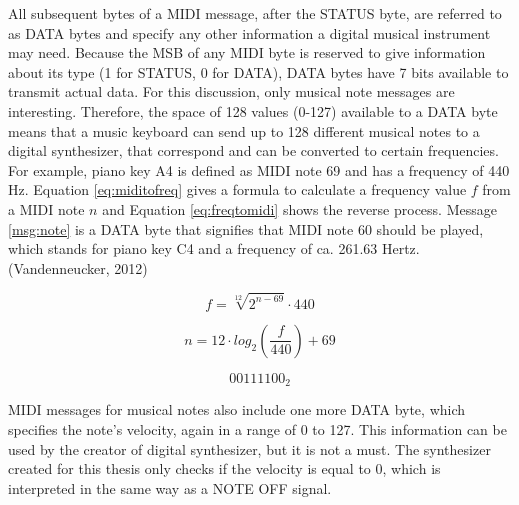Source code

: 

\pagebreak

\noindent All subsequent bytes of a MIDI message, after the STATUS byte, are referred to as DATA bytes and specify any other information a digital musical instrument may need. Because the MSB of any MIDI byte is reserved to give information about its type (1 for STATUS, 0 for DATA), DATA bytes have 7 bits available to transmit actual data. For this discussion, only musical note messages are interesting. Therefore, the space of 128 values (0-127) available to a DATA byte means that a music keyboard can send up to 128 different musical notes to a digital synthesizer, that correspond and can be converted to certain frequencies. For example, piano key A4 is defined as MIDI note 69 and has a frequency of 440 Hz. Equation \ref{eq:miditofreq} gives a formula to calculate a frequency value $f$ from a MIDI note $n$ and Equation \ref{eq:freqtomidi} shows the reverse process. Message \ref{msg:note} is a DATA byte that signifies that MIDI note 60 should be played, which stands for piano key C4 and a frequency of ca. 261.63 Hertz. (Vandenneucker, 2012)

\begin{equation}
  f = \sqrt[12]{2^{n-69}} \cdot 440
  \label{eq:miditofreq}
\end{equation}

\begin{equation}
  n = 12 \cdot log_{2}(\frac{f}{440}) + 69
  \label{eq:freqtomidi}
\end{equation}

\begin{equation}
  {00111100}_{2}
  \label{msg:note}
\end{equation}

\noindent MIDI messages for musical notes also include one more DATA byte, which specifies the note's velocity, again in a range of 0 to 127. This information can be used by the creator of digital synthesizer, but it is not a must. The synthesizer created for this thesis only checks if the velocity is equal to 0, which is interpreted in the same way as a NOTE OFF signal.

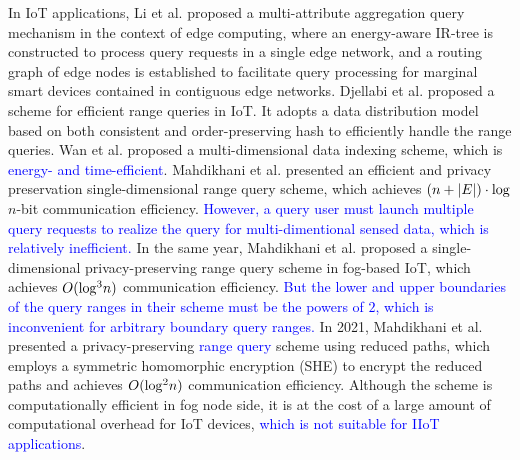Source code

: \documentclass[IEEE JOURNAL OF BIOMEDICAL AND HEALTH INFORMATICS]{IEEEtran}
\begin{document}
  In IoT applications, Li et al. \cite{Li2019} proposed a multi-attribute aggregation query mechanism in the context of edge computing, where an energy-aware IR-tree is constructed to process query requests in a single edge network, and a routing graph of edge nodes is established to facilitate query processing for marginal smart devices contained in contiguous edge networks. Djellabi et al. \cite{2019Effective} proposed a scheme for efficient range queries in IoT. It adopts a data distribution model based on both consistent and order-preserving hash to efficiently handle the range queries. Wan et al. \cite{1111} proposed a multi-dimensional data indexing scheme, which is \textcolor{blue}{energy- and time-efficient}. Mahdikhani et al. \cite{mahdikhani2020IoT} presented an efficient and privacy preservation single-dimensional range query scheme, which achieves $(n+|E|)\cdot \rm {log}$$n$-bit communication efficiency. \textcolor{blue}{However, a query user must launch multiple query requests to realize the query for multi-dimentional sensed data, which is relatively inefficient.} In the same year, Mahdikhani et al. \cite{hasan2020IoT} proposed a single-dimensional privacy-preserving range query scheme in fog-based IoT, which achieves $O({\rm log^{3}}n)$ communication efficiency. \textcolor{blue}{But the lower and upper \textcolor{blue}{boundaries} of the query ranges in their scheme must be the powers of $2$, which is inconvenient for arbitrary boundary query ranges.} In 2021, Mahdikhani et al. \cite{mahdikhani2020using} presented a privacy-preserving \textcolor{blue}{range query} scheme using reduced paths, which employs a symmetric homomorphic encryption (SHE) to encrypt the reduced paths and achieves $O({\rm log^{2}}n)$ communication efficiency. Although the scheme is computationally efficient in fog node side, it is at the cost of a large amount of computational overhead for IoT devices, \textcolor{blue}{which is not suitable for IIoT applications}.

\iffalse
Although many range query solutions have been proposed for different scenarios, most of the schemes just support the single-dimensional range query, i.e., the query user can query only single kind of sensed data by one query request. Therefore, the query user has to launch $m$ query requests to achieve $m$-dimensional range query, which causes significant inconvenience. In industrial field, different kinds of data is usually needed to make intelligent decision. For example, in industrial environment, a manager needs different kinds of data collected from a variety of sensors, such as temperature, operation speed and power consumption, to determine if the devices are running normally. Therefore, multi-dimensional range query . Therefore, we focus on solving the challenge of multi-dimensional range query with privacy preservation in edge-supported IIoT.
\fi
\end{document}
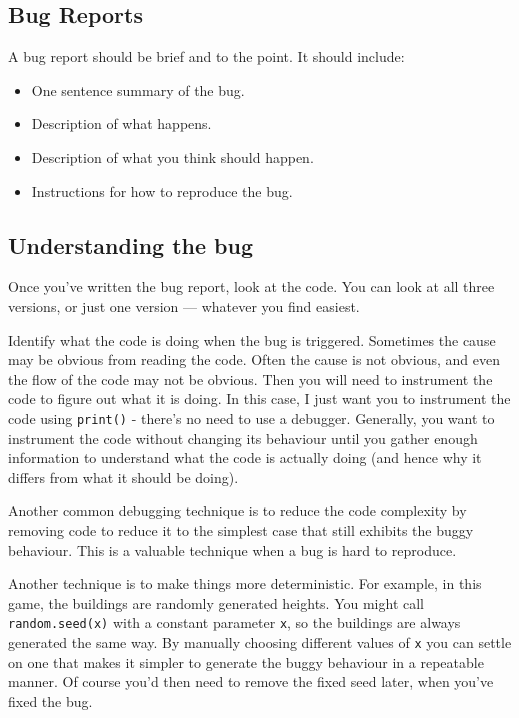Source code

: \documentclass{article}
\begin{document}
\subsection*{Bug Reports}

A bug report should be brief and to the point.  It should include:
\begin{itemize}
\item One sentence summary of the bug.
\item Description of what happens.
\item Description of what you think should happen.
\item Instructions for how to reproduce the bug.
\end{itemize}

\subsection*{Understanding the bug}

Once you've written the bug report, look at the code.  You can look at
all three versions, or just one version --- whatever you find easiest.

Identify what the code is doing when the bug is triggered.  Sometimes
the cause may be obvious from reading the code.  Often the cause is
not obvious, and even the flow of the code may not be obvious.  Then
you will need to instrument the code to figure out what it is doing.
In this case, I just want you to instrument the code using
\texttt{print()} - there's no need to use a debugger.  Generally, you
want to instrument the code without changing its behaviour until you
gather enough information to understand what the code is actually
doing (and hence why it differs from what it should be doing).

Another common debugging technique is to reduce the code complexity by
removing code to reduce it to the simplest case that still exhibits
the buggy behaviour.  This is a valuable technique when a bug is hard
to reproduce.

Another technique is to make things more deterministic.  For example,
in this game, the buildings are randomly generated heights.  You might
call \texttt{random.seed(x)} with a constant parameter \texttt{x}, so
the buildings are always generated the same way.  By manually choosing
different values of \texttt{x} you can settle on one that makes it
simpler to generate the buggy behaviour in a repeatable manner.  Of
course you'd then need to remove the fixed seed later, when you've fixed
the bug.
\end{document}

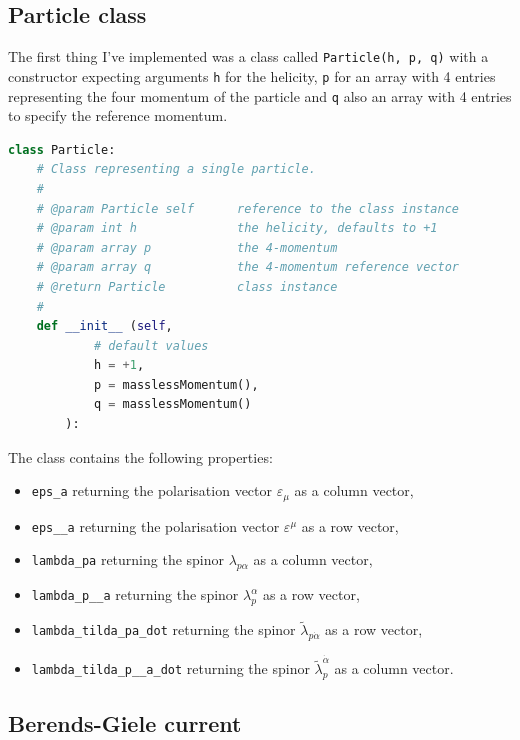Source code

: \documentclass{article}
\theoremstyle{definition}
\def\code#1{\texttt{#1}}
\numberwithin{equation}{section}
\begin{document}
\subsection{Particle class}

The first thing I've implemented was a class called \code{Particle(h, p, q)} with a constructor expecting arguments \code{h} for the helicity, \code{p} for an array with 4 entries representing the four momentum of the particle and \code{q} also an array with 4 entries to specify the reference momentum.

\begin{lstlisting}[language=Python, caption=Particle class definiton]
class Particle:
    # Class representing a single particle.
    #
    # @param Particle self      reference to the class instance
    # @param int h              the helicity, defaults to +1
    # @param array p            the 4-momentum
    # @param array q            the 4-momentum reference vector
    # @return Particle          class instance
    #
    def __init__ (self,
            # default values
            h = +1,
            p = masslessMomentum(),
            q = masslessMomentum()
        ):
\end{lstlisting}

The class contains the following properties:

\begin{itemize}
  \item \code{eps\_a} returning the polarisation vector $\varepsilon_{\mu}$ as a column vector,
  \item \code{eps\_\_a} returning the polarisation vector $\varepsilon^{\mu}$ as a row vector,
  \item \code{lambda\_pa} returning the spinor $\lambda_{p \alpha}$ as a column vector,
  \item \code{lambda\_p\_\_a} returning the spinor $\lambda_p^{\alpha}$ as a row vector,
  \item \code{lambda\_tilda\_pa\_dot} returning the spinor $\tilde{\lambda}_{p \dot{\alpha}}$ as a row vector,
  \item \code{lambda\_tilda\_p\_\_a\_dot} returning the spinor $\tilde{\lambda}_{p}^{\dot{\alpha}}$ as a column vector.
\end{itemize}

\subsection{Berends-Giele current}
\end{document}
---
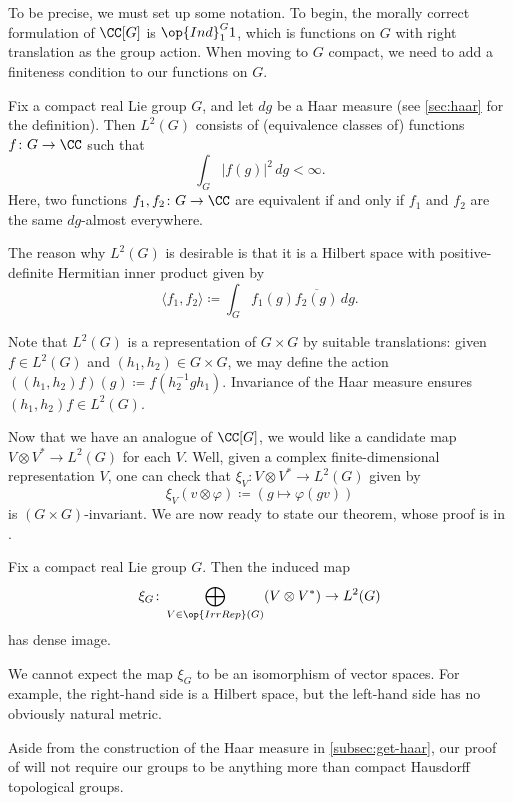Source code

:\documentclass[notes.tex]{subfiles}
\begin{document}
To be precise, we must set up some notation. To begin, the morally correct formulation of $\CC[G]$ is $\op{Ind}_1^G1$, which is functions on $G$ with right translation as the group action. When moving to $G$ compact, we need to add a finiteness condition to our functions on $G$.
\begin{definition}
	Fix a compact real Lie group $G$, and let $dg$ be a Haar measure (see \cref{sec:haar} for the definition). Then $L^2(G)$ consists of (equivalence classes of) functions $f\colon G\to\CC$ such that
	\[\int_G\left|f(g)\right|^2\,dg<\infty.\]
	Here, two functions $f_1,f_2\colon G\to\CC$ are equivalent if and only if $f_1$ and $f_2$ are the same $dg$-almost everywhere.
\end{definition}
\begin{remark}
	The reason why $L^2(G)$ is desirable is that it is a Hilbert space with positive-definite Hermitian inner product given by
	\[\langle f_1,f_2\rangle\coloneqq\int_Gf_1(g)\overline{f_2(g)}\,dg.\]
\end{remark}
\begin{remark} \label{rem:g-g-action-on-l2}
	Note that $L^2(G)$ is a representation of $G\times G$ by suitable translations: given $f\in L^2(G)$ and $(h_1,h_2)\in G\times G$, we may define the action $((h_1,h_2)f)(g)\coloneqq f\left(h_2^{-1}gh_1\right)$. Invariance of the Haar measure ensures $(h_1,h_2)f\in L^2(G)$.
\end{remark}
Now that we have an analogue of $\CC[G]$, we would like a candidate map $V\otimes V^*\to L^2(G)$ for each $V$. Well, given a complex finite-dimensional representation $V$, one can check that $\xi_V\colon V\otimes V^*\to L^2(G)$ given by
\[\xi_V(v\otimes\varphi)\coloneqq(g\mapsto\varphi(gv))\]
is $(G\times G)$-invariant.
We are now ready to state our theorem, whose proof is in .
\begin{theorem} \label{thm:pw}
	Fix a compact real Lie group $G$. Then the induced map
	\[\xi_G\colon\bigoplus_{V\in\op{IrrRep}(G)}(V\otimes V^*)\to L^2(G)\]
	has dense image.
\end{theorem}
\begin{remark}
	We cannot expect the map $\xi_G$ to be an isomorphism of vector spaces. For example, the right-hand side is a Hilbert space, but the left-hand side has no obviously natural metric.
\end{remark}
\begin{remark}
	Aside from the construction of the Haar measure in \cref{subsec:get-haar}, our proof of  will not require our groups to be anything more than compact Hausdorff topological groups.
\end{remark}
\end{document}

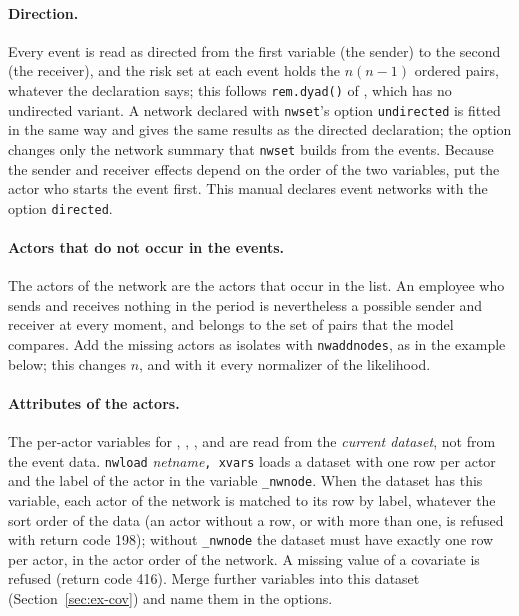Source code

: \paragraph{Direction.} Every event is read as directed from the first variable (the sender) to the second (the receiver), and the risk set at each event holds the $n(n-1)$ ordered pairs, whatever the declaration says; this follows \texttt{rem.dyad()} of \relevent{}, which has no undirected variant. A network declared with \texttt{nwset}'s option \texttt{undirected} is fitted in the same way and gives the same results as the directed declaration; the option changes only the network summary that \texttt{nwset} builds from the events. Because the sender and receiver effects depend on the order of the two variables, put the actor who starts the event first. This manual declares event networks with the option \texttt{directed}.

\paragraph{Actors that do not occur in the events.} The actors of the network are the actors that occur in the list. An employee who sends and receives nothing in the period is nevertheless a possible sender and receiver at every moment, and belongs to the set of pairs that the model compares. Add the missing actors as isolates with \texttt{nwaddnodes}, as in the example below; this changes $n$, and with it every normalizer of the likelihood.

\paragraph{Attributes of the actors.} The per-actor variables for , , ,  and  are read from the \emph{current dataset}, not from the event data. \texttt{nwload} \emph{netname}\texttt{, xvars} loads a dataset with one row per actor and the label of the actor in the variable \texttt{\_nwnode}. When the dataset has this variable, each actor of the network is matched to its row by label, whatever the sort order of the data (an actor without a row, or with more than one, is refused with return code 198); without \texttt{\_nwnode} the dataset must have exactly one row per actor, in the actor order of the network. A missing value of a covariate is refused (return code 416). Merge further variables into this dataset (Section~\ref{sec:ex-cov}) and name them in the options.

● **Your goal**
Tell how many lines in the material above have the string "spinor", using only the number.

● **Result of the exercise**
4